Data supplied
%%

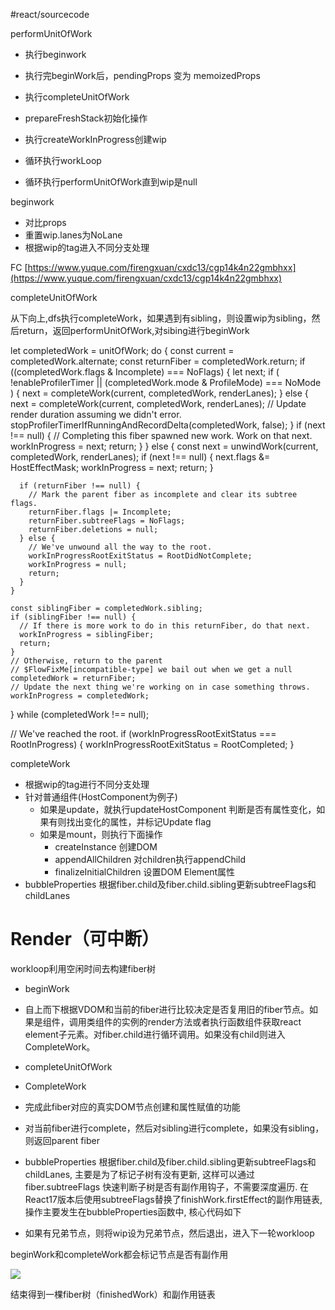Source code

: #react/sourcecode

performUnitOfWork

-   执行beginwork
-   执行完beginWork后，pendingProps 变为 memoizedProps
-   执行completeUnitOfWork



- prepareFreshStack初始化操作
- 执行createWorkInProgress创建wip
- 循环执行workLoop
- 循环执行performUnitOfWork直到wip是null

  

  

beginwork

-   对比props
-   重置wip.lanes为NoLane
-   根据wip的tag进入不同分支处理

FC [https://www.yuque.com/firengxuan/cxdc13/cgp14k4n22gmbhxx](https://www.yuque.com/firengxuan/cxdc13/cgp14k4n22gmbhxx)

  

completeUnitOfWork

从下向上,dfs执行completeWork，如果遇到有sibling，则设置wip为sibling，然后return，返回performUnitOfWork,对sibing进行beginWork

let completedWork = unitOfWork;
  do {
    const current = completedWork.alternate;
    const returnFiber = completedWork.return;
    if ((completedWork.flags & Incomplete) === NoFlags) {
      let next;
      if (
        !enableProfilerTimer ||
        (completedWork.mode & ProfileMode) === NoMode
      ) {
        next = completeWork(current, completedWork, renderLanes);
      } else {
        next = completeWork(current, completedWork, renderLanes);
        // Update render duration assuming we didn't error.
        stopProfilerTimerIfRunningAndRecordDelta(completedWork, false);
      }
      if (next !== null) {
        // Completing this fiber spawned new work. Work on that next.
        workInProgress = next;
        return;
      }
    } else {
      const next = unwindWork(current, completedWork, renderLanes);
      if (next !== null) {
        next.flags &= HostEffectMask;
        workInProgress = next;
        return;
      }

      if (returnFiber !== null) {
        // Mark the parent fiber as incomplete and clear its subtree flags.
        returnFiber.flags |= Incomplete;
        returnFiber.subtreeFlags = NoFlags;
        returnFiber.deletions = null;
      } else {
        // We've unwound all the way to the root.
        workInProgressRootExitStatus = RootDidNotComplete;
        workInProgress = null;
        return;
      }
    }

    const siblingFiber = completedWork.sibling;
    if (siblingFiber !== null) {
      // If there is more work to do in this returnFiber, do that next.
      workInProgress = siblingFiber;
      return;
    }
    // Otherwise, return to the parent
    // $FlowFixMe[incompatible-type] we bail out when we get a null
    completedWork = returnFiber;
    // Update the next thing we're working on in case something throws.
    workInProgress = completedWork;
  } while (completedWork !== null);

  // We've reached the root.
  if (workInProgressRootExitStatus === RootInProgress) {
    workInProgressRootExitStatus = RootCompleted;
  }

  

completeWork
-   根据wip的tag进行不同分支处理
-   针对普通组件(HostComponent为例子)
	- 如果是update，就执行updateHostComponent 判断是否有属性变化，如果有则找出变化的属性，并标记Update flag
	- 如果是mount，则执行下面操作
		- createInstance 创建DOM
		- appendAllChildren 对children执行appendChild
		- finalizeInitialChildren 设置DOM Element属性
-   bubbleProperties 根据fiber.child及fiber.child.sibling更新subtreeFlags和childLanes




# Render（可中断）

workloop利用空闲时间去构建fiber树

-   beginWork

-   自上而下根据VDOM和当前的fiber进行比较决定是否复用旧的fiber节点。如果是组件，调用类组件的实例的render方法或者执行函数组件获取react element子元素。对fiber.child进行循环调用。如果没有child则进入CompleteWork。

-   completeUnitOfWork

-   CompleteWork

-   完成此fiber对应的真实DOM节点创建和属性赋值的功能
-   对当前fiber进行complete，然后对sibling进行complete，如果没有sibling，则返回parent fiber
-   bubbleProperties 根据fiber.child及fiber.child.sibling更新subtreeFlags和childLanes, 主要是为了标记子树有没有更新, 这样可以通过 fiber.subtreeFlags 快速判断子树是否有副作用钩子，不需要深度遍历. 在React17版本后使用subtreeFlags替换了finishWork.firstEffect的副作用链表, 操作主要发生在bubbleProperties函数中, 核心代码如下

-   如果有兄弟节点，则将wip设为兄弟节点，然后退出，进入下一轮workloop

beginWork和completeWork都会标记节点是否有副作用  

![](https://cdn.nlark.com/yuque/0/2022/png/22244142/1665744391707-968f282a-bb93-42ed-a863-2aa2172d6006.png)

结束得到一棵fiber树（finishedWork）和副作用链表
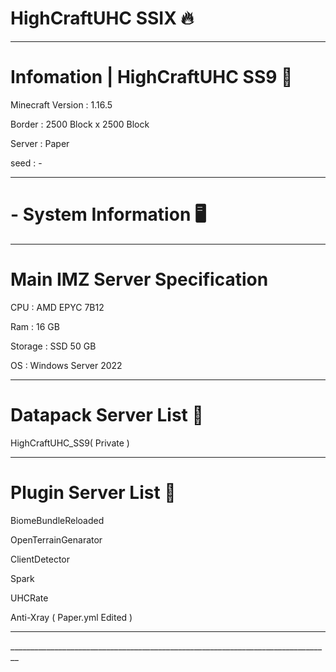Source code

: # HighCraftUHC SSIX 🔥
________________________________________________________________________________
# Infomation | HighCraftUHC SS9 📡

Minecraft Version : 1.16.5

Border :  2500 Block x 2500 Block

Server : Paper

seed : -
________________________________________________________________________________
# - System Information 🖥️
________________________________________________________________________________
# Main IMZ Server Specification
CPU : AMD EPYC 7B12

Ram : 16 GB

Storage : SSD 50 GB

OS : Windows Server 2022
________________________________________________________________________________
# Datapack Server List 📃

HighCraftUHC_SS9( Private )
________________________________________________________________________________
# Plugin Server List 📃

BiomeBundleReloaded

OpenTerrainGenarator

ClientDetector

Spark

UHCRate

Anti-Xray ( Paper.yml Edited )
________________________________________________________________________________
\_\_\_\_\_\_\_\_\_\_\_\_\_\_\_\_\_\_\_\_\_\_\_\_\_\_\_\_\_\_\_\_\_\_\_\_\_\_\_\_\_\_\_\_\_\_\_\_\_\_\_\_\_\__\_\_\_\_\_\_\_\_\_\_\_\_\_\_\_\_\_\_\_\_\_\_\_\_\_
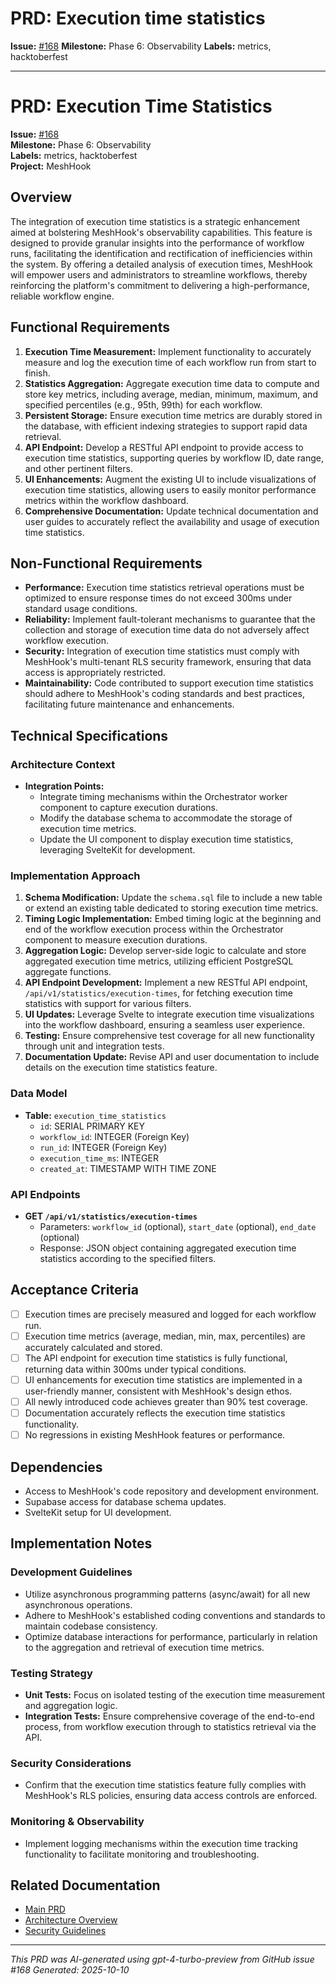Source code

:# PRD: Execution time statistics

**Issue:** [#168](https://github.com/profullstack/meshhook/issues/168)
**Milestone:** Phase 6: Observability
**Labels:** metrics, hacktoberfest

---

# PRD: Execution Time Statistics

**Issue:** [#168](https://github.com/profullstack/meshhook/issues/168)  
**Milestone:** Phase 6: Observability  
**Labels:** metrics, hacktoberfest  
**Project:** MeshHook  

## Overview

The integration of execution time statistics is a strategic enhancement aimed at bolstering MeshHook's observability capabilities. This feature is designed to provide granular insights into the performance of workflow runs, facilitating the identification and rectification of inefficiencies within the system. By offering a detailed analysis of execution times, MeshHook will empower users and administrators to streamline workflows, thereby reinforcing the platform's commitment to delivering a high-performance, reliable workflow engine.

## Functional Requirements

1. **Execution Time Measurement:** Implement functionality to accurately measure and log the execution time of each workflow run from start to finish.
2. **Statistics Aggregation:** Aggregate execution time data to compute and store key metrics, including average, median, minimum, maximum, and specified percentiles (e.g., 95th, 99th) for each workflow.
3. **Persistent Storage:** Ensure execution time metrics are durably stored in the database, with efficient indexing strategies to support rapid data retrieval.
4. **API Endpoint:** Develop a RESTful API endpoint to provide access to execution time statistics, supporting queries by workflow ID, date range, and other pertinent filters.
5. **UI Enhancements:** Augment the existing UI to include visualizations of execution time statistics, allowing users to easily monitor performance metrics within the workflow dashboard.
6. **Comprehensive Documentation:** Update technical documentation and user guides to accurately reflect the availability and usage of execution time statistics.

## Non-Functional Requirements

- **Performance:** Execution time statistics retrieval operations must be optimized to ensure response times do not exceed 300ms under standard usage conditions.
- **Reliability:** Implement fault-tolerant mechanisms to guarantee that the collection and storage of execution time data do not adversely affect workflow execution.
- **Security:** Integration of execution time statistics must comply with MeshHook's multi-tenant RLS security framework, ensuring that data access is appropriately restricted.
- **Maintainability:** Code contributed to support execution time statistics should adhere to MeshHook's coding standards and best practices, facilitating future maintenance and enhancements.

## Technical Specifications

### Architecture Context

- **Integration Points:**
  - Integrate timing mechanisms within the Orchestrator worker component to capture execution durations.
  - Modify the database schema to accommodate the storage of execution time metrics.
  - Update the UI component to display execution time statistics, leveraging SvelteKit for development.

### Implementation Approach

1. **Schema Modification:** Update the `schema.sql` file to include a new table or extend an existing table dedicated to storing execution time metrics.
2. **Timing Logic Implementation:** Embed timing logic at the beginning and end of the workflow execution process within the Orchestrator component to measure execution durations.
3. **Aggregation Logic:** Develop server-side logic to calculate and store aggregated execution time metrics, utilizing efficient PostgreSQL aggregate functions.
4. **API Endpoint Development:** Implement a new RESTful API endpoint, `/api/v1/statistics/execution-times`, for fetching execution time statistics with support for various filters.
5. **UI Updates:** Leverage Svelte to integrate execution time visualizations into the workflow dashboard, ensuring a seamless user experience.
6. **Testing:** Ensure comprehensive test coverage for all new functionality through unit and integration tests.
7. **Documentation Update:** Revise API and user documentation to include details on the execution time statistics feature.

### Data Model

- **Table:** `execution_time_statistics`
  - `id`: SERIAL PRIMARY KEY
  - `workflow_id`: INTEGER (Foreign Key)
  - `run_id`: INTEGER (Foreign Key)
  - `execution_time_ms`: INTEGER
  - `created_at`: TIMESTAMP WITH TIME ZONE

### API Endpoints

- **GET `/api/v1/statistics/execution-times`**
  - Parameters: `workflow_id` (optional), `start_date` (optional), `end_date` (optional)
  - Response: JSON object containing aggregated execution time statistics according to the specified filters.

## Acceptance Criteria

- [ ] Execution times are precisely measured and logged for each workflow run.
- [ ] Execution time metrics (average, median, min, max, percentiles) are accurately calculated and stored.
- [ ] The API endpoint for execution time statistics is fully functional, returning data within 300ms under typical conditions.
- [ ] UI enhancements for execution time statistics are implemented in a user-friendly manner, consistent with MeshHook's design ethos.
- [ ] All newly introduced code achieves greater than 90% test coverage.
- [ ] Documentation accurately reflects the execution time statistics functionality.
- [ ] No regressions in existing MeshHook features or performance.

## Dependencies

- Access to MeshHook's code repository and development environment.
- Supabase access for database schema updates.
- SvelteKit setup for UI development.

## Implementation Notes

### Development Guidelines

- Utilize asynchronous programming patterns (async/await) for all new asynchronous operations.
- Adhere to MeshHook's established coding conventions and standards to maintain codebase consistency.
- Optimize database interactions for performance, particularly in relation to the aggregation and retrieval of execution time metrics.

### Testing Strategy

- **Unit Tests:** Focus on isolated testing of the execution time measurement and aggregation logic.
- **Integration Tests:** Ensure comprehensive coverage of the end-to-end process, from workflow execution through to statistics retrieval via the API.

### Security Considerations

- Confirm that the execution time statistics feature fully complies with MeshHook's RLS policies, ensuring data access controls are enforced.

### Monitoring & Observability

- Implement logging mechanisms within the execution time tracking functionality to facilitate monitoring and troubleshooting.

## Related Documentation

- [Main PRD](../PRD.md)
- [Architecture Overview](../Architecture.md)
- [Security Guidelines](../Security.md)

---

*This PRD was AI-generated using gpt-4-turbo-preview from GitHub issue #168*
*Generated: 2025-10-10*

%%

Print exactly the lines from the first line of the records above through the line containing "const current = completedWork.alternate;", both included, and leave the pictures out.

Source code

: #react/sourcecode

performUnitOfWork

-   执行beginwork
-   执行完beginWork后，pendingProps 变为 memoizedProps
-   执行completeUnitOfWork



- prepareFreshStack初始化操作
- 执行createWorkInProgress创建wip
- 循环执行workLoop
- 循环执行performUnitOfWork直到wip是null

  

  

beginwork

-   对比props
-   重置wip.lanes为NoLane
-   根据wip的tag进入不同分支处理

FC [https://www.yuque.com/firengxuan/cxdc13/cgp14k4n22gmbhxx](https://www.yuque.com/firengxuan/cxdc13/cgp14k4n22gmbhxx)

  

completeUnitOfWork

从下向上,dfs执行completeWork，如果遇到有sibling，则设置wip为sibling，然后return，返回performUnitOfWork,对sibing进行beginWork

let completedWork = unitOfWork;
  do {
    const current = completedWork.alternate;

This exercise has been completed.